Los hijos de esa generación se aburguesaron y se desentendieron por pereza de los destinos del país. No estaba en ellos darnos una patria católica e hispánica, pero al menos nos podrían haber dado orden, seriedad, previsibilidad, educación, cultura, trenes y todas las demás ventajas de las que gozó este país durante décadas. Prefirieron vivir en París, dejaron solo a Roque Sáenz Peña que promulgó su famosa ley y entonces los negros, con Irigoyen a la cabeza, hicieron sus primeras fechorías, y ya no dejarían de hacerlas hasta la actualidad. Genta los llamó calamidad; podríamos llamarlos también orcos; como sea, el apelativo negro nada tiene que ver con el color de la piel, ni con la raza ni con las señoras gordas de Recoleta. Demás está decirlo, pero hay algunos que no lo entienden.
Ya no nos recuperamos más. Una posibilidad fue la presidencia del Gral. José Félix Uriburu, pero la frustró la envidia y el oportunismo de un coctel de militares liberales, rezagos de la clase dirigente de la generación del ’80 y socialistas. Hasta hace poco pensaba que Frondizi, aunque muy lejos de Rosas y Roca, algo podría haber hecho, pero veo que estaba equivocado: no fue más que un pequeño traidorzuelo que no dudó en pagarle, a través de Rogelio Frigerio (tío del actual Ministro del Interior) varios cientos de miles de dólares a Perón para que ordenara a su seguidores que votaran por él. (Cf.
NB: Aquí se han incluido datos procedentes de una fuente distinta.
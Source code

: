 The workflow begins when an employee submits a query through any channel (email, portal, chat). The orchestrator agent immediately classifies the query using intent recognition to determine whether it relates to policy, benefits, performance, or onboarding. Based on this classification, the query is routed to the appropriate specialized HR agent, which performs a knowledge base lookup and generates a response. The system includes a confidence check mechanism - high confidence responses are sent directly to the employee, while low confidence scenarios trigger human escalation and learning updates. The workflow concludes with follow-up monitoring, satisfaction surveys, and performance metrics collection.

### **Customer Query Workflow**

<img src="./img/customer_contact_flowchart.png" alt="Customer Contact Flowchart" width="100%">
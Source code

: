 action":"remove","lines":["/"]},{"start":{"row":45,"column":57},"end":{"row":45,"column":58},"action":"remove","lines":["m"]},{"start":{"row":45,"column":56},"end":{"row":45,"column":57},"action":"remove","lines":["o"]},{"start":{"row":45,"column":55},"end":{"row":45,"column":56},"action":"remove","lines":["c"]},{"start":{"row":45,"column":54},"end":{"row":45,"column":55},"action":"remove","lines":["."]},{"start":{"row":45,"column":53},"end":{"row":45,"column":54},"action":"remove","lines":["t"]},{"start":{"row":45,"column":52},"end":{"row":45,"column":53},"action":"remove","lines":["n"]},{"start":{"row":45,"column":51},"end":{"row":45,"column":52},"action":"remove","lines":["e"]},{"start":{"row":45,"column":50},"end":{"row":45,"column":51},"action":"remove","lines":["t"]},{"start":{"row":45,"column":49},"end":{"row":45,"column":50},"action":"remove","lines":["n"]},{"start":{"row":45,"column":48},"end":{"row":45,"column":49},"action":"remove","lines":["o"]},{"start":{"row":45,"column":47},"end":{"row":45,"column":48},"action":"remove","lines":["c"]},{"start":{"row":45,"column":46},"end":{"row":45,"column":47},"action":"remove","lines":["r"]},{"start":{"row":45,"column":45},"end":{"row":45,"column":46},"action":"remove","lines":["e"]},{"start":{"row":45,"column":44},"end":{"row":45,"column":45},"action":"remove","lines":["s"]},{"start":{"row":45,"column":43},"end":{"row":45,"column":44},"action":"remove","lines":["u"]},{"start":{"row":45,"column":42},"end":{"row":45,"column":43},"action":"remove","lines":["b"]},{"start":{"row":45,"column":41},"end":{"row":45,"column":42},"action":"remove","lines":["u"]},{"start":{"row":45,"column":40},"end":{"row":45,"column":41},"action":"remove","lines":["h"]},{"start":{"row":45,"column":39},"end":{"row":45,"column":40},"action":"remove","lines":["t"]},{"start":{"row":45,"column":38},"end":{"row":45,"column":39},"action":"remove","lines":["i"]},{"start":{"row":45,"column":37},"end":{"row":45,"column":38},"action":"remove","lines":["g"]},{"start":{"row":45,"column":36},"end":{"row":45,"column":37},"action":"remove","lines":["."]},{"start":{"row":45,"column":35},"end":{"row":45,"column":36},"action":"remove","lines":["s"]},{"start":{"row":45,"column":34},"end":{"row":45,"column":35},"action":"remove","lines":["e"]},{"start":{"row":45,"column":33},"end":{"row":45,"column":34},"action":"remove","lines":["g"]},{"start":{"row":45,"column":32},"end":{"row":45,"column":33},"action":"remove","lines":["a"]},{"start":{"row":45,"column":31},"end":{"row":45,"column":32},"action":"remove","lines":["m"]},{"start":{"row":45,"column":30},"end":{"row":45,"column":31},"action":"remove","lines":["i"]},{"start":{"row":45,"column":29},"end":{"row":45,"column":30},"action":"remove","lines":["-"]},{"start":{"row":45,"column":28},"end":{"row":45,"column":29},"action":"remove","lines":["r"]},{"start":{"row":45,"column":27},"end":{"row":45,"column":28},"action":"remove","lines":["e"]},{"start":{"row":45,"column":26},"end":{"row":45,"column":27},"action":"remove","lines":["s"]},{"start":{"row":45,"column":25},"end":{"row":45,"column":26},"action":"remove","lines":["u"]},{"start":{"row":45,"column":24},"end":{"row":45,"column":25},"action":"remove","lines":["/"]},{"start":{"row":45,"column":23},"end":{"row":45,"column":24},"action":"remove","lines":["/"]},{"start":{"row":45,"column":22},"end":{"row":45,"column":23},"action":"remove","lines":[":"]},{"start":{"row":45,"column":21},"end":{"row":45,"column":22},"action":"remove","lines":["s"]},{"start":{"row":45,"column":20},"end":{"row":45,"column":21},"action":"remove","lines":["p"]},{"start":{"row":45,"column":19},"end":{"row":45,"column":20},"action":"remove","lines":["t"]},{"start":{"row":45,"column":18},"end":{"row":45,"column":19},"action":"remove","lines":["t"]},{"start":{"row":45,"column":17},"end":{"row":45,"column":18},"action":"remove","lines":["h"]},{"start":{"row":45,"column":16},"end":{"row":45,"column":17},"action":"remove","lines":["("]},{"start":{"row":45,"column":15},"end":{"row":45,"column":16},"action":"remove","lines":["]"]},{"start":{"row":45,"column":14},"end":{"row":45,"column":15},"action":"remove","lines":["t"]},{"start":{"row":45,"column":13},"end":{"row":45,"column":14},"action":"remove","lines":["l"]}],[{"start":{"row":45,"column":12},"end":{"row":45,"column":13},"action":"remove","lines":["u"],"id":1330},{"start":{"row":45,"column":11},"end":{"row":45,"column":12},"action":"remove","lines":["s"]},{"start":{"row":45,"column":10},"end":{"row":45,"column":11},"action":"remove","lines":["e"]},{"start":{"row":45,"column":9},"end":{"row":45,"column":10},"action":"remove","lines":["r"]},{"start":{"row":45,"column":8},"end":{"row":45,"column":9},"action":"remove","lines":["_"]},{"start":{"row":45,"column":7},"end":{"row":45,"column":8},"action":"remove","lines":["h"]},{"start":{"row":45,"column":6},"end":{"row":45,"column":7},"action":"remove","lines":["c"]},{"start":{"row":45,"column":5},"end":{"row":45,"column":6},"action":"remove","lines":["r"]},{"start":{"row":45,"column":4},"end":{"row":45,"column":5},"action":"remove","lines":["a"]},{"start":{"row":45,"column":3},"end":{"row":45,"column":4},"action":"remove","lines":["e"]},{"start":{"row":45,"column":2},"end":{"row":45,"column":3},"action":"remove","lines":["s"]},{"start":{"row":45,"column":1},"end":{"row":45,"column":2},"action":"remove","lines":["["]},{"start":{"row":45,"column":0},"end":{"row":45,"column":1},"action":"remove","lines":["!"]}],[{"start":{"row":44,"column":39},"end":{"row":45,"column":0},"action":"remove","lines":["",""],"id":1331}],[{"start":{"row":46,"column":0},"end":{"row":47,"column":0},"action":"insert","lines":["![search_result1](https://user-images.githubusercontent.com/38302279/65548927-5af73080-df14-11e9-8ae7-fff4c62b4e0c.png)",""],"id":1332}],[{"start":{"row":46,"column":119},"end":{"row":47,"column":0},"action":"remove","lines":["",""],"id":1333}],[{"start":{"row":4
Juan Bautista Yofre, Puerta de Hierro. Los documentos inéditos y los encuentros de Perón en el exilio, Sudamericana, Buenos Aires, 2015, pp. 91-131). Una última e improbable chance fue el gobierno del Gral. Juan Carlos Onganía, que se rodeó de gente buena, de gente capaz y, también, de inútiles y descastados, pero ya era tarde. La economía liberal de Krieger Vasena y el marxismo que se filtraba desde Cuba condimentado con las arengas oportunistas de Perón desde Madrid impidieron cualquier recuperación (cf. Roberto Roth, Los años de Onganía, Ediciones de La Campana, Buenos Aires, 1980). Ya sabemos lo que vino después. Y acabamos de salir de doce años de ser gobernados por una negra de piel blanca y con una fortuna de cientos de millones de dólares, que se rodeó de miles de negros que esquilmaron el país, cometiendo fechorías propias de Uganda. Y lo más triste de todo es que fue elegida y re-elegida con el 54% de los votos por “esa patria nuestra” de la que hablaba Sebastián S., y nos salvamos de que volviera al poder por apenas el 1,6% de votos. Porque no la eligieron los marcianos ni los bolivianos: la eligieron los argentinos. Yo me resisto a ser parte de una patria que tiene semejantes hijos.
Y así estamos ahora. Con Macri. Hijo de un comerciante inescrupuloso, que hace psicoanálisis semanalmente desde hace viente años, practica yoga, tiene como gurú a un publicista ecuatoriano de izquierda y se casó, en terceras nupcias, con una turca de frondoso pasado. En la ceremonia, expresó su compromiso con estas palabras: “Gracias por haberme elegido, gracias negrita, mágica, única y hechicera”, mientras se apiñaban sus invitados, entre otros, Marcelo Tinelli, Jorge Rial y Guillermo Cóppola. En fin, una merienda de negros.
Quizás Castellani tenía razón. Frente a este panorama, el mejor sentimiento es la indiferencia resignada.